Мэтр, до этого с любопытством наблюдавший за происходящим, страдальчески поморщился.
— Зачем нам здесь жандармы, друзья?
Зачем нам держиморды? Давайте выпьем сей нектар, сию амброзию… И возлюбим друг друга, чада мои!..
— Зовите милицию, — Лена была непреклонна.
— Сука, — алкаш с тоской посмотрел на одеколон, зажатый в Лениной руке. — Ну, ничего, попадешься ты мне на кривой дорожке…
Не договорив, он попятился от стола и стал бочком пробираться к выходу. И спустя несколько мгновений растворился за дверью кафе, в пыльном мареве улицы. На то, чтобы принять решение, у Лены ушло совсем немного времени: как бы там ни было, этот человек что-то знает о погибшем Романе. Недаром он так испугался огласки.
Недаром он предпочел исчезнуть, не затевая с ней особого скандала. Но как вещь, купленная в центре Питера, могла оказаться за городом, в ничем не примечательной дачной местности?.. Ответа на этот вопрос не было, ответ, поджав хвост, потянулся за алкашом. И ответ этот нужно догнать во что бы то ни стало, ведь подарок, купленный Романом для своего приятеля, ничего ей не скажет… Даже если она не будет выпускать его из рук всю оставшуюся жизнь.

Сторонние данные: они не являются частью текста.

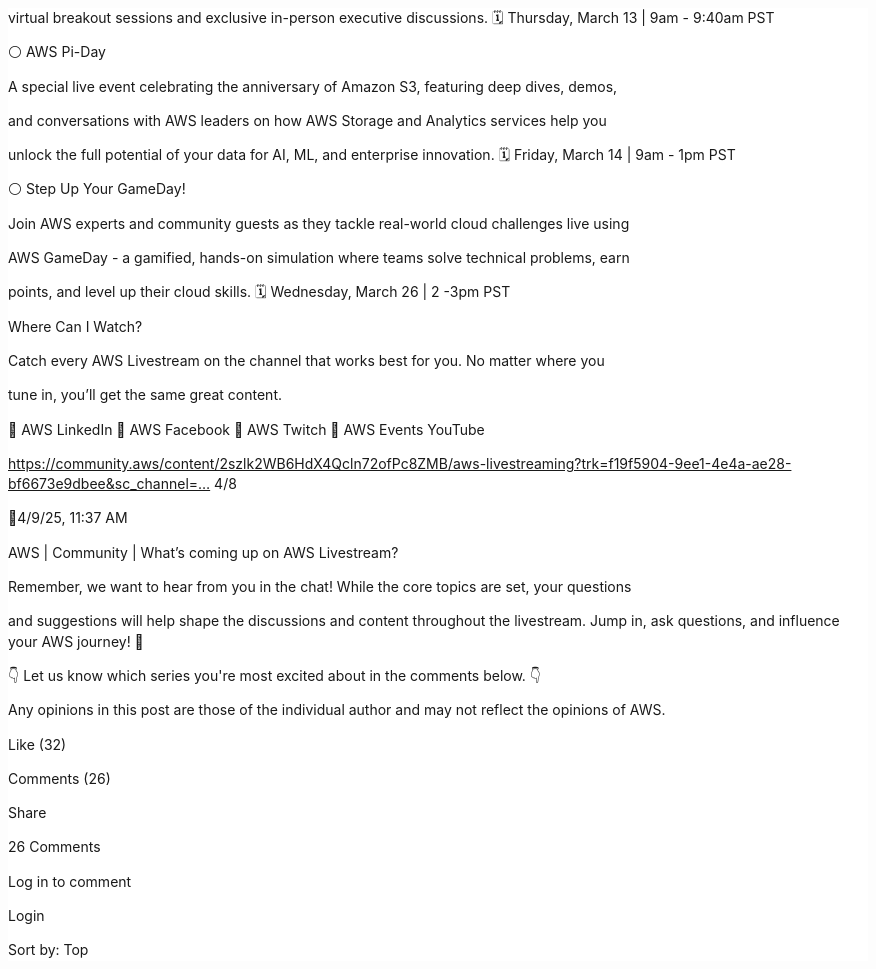 virtual breakout sessions and exclusive in-person executive discussions.
🗓 Thursday, March 13 | 9am - 9:40am PST

⚪ AWS Pi-Day

A special live event celebrating the anniversary of Amazon S3, featuring deep dives, demos,

and conversations with AWS leaders on how AWS Storage and Analytics services help you

unlock the full potential of your data for AI, ML, and enterprise innovation.
🗓 Friday, March 14 | 9am - 1pm PST

⚪ Step Up Your GameDay!

Join AWS experts and community guests as they tackle real-world cloud challenges live using

AWS GameDay - a gamified, hands-on simulation where teams solve technical problems, earn

points, and level up their cloud skills.
🗓 Wednesday, March 26 | 2 -3pm PST

Where Can I Watch?

Catch every AWS Livestream on the channel that works best for you. No matter where you

tune in, you’ll get the same great content.

🎯 AWS LinkedIn
🎯 AWS Facebook
🎯 AWS Twitch
🎯 AWS Events YouTube

https://community.aws/content/2szlk2WB6HdX4Qcln72ofPc8ZMB/aws-livestreaming?trk=f19f5904-9ee1-4e4a-ae28-bf6673e9dbee&sc_channel=… 4/8

4/9/25, 11:37 AM

AWS | Community | What’s coming up on AWS Livestream?

Remember, we want to hear from you in the chat! While the core topics are set, your questions

and suggestions will help shape the discussions and content throughout the livestream. Jump
in, ask questions, and influence your AWS journey! 💜

👇 Let us know which series you're most excited about in the comments below. 👇

Any opinions in this post are those of the individual author and may not reflect the opinions of AWS.

Like (32)

Comments (26)

Share

26 Comments

Log in to comment

Login

Sort by: Top
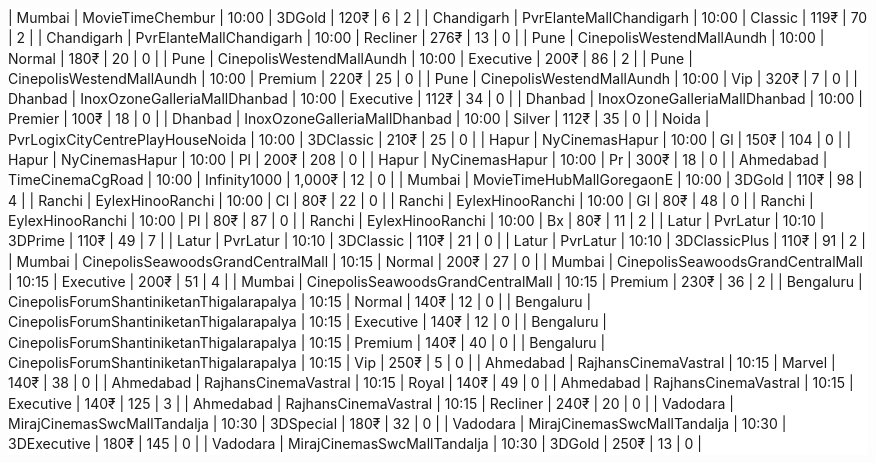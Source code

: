 | Mumbai        | MovieTimeChembur                                      | 10:00 | 3DGold             |   120₹ |        6 |      2 |
| Chandigarh    | PvrElanteMallChandigarh                               | 10:00 | Classic            |   119₹ |       70 |      2 |
| Chandigarh    | PvrElanteMallChandigarh                               | 10:00 | Recliner           |   276₹ |       13 |      0 |
| Pune          | CinepolisWestendMallAundh                             | 10:00 | Normal             |   180₹ |       20 |      0 |
| Pune          | CinepolisWestendMallAundh                             | 10:00 | Executive          |   200₹ |       86 |      2 |
| Pune          | CinepolisWestendMallAundh                             | 10:00 | Premium            |   220₹ |       25 |      0 |
| Pune          | CinepolisWestendMallAundh                             | 10:00 | Vip                |   320₹ |        7 |      0 |
| Dhanbad       | InoxOzoneGalleriaMallDhanbad                          | 10:00 | Executive          |   112₹ |       34 |      0 |
| Dhanbad       | InoxOzoneGalleriaMallDhanbad                          | 10:00 | Premier            |   100₹ |       18 |      0 |
| Dhanbad       | InoxOzoneGalleriaMallDhanbad                          | 10:00 | Silver             |   112₹ |       35 |      0 |
| Noida         | PvrLogixCityCentrePlayHouseNoida                      | 10:00 | 3DClassic          |   210₹ |       25 |      0 |
| Hapur         | NyCinemasHapur                                        | 10:00 | Gl                 |   150₹ |      104 |      0 |
| Hapur         | NyCinemasHapur                                        | 10:00 | Pl                 |   200₹ |      208 |      0 |
| Hapur         | NyCinemasHapur                                        | 10:00 | Pr                 |   300₹ |       18 |      0 |
| Ahmedabad     | TimeCinemaCgRoad                                      | 10:00 | Infinity1000       | 1,000₹ |       12 |      0 |
| Mumbai        | MovieTimeHubMallGoregaonE                             | 10:00 | 3DGold             |   110₹ |       98 |      4 |
| Ranchi        | EylexHinooRanchi                                      | 10:00 | Cl                 |    80₹ |       22 |      0 |
| Ranchi        | EylexHinooRanchi                                      | 10:00 | Gl                 |    80₹ |       48 |      0 |
| Ranchi        | EylexHinooRanchi                                      | 10:00 | Pl                 |    80₹ |       87 |      0 |
| Ranchi        | EylexHinooRanchi                                      | 10:00 | Bx                 |    80₹ |       11 |      2 |
| Latur         | PvrLatur                                              | 10:10 | 3DPrime            |   110₹ |       49 |      7 |
| Latur         | PvrLatur                                              | 10:10 | 3DClassic          |   110₹ |       21 |      0 |
| Latur         | PvrLatur                                              | 10:10 | 3DClassicPlus      |   110₹ |       91 |      2 |
| Mumbai        | CinepolisSeawoodsGrandCentralMall                     | 10:15 | Normal             |   200₹ |       27 |      0 |
| Mumbai        | CinepolisSeawoodsGrandCentralMall                     | 10:15 | Executive          |   200₹ |       51 |      4 |
| Mumbai        | CinepolisSeawoodsGrandCentralMall                     | 10:15 | Premium            |   230₹ |       36 |      2 |
| Bengaluru     | CinepolisForumShantiniketanThigalarapalya             | 10:15 | Normal             |   140₹ |       12 |      0 |
| Bengaluru     | CinepolisForumShantiniketanThigalarapalya             | 10:15 | Executive          |   140₹ |       12 |      0 |
| Bengaluru     | CinepolisForumShantiniketanThigalarapalya             | 10:15 | Premium            |   140₹ |       40 |      0 |
| Bengaluru     | CinepolisForumShantiniketanThigalarapalya             | 10:15 | Vip                |   250₹ |        5 |      0 |
| Ahmedabad     | RajhansCinemaVastral                                  | 10:15 | Marvel             |   140₹ |       38 |      0 |
| Ahmedabad     | RajhansCinemaVastral                                  | 10:15 | Royal              |   140₹ |       49 |      0 |
| Ahmedabad     | RajhansCinemaVastral                                  | 10:15 | Executive          |   140₹ |      125 |      3 |
| Ahmedabad     | RajhansCinemaVastral                                  | 10:15 | Recliner           |   240₹ |       20 |      0 |
| Vadodara      | MirajCinemasSwcMallTandalja                           | 10:30 | 3DSpecial          |   180₹ |       32 |      0 |
| Vadodara      | MirajCinemasSwcMallTandalja                           | 10:30 | 3DExecutive        |   180₹ |      145 |      0 |
| Vadodara      | MirajCinemasSwcMallTandalja                           | 10:30 | 3DGold             |   250₹ |       13 |      0 |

Только бы проклятый мартышкинский пьянчужка не скрылся за горизонтом прежде, чем она до него доберется! Нет, предпринимать она ничего не будет, но может проследить, куда подастся похититель одеколона. А в том, что одеколон был похищен, Лена не сомневалась ни секунды. Она помнила, сколько стоила вещица. Тысячу восемьсот. И помнила, как выглядел алкаш: не первой свежести ковбойка под кургузым пиджачишкой, потрепанные брючата и сандалеты «прощай, молодость!» на босу ногу. Все это секонд-хендовское гуманитарное тряпье не стоило и упаковки от «Ста видов Эдо».
Оставив парфюм под присмотром Маслобойщикова (развязывать рюкзак, чтобы бросить в него «Сто видов», означало потерять несколько драгоценных секунд), Лена выскочила из кафе.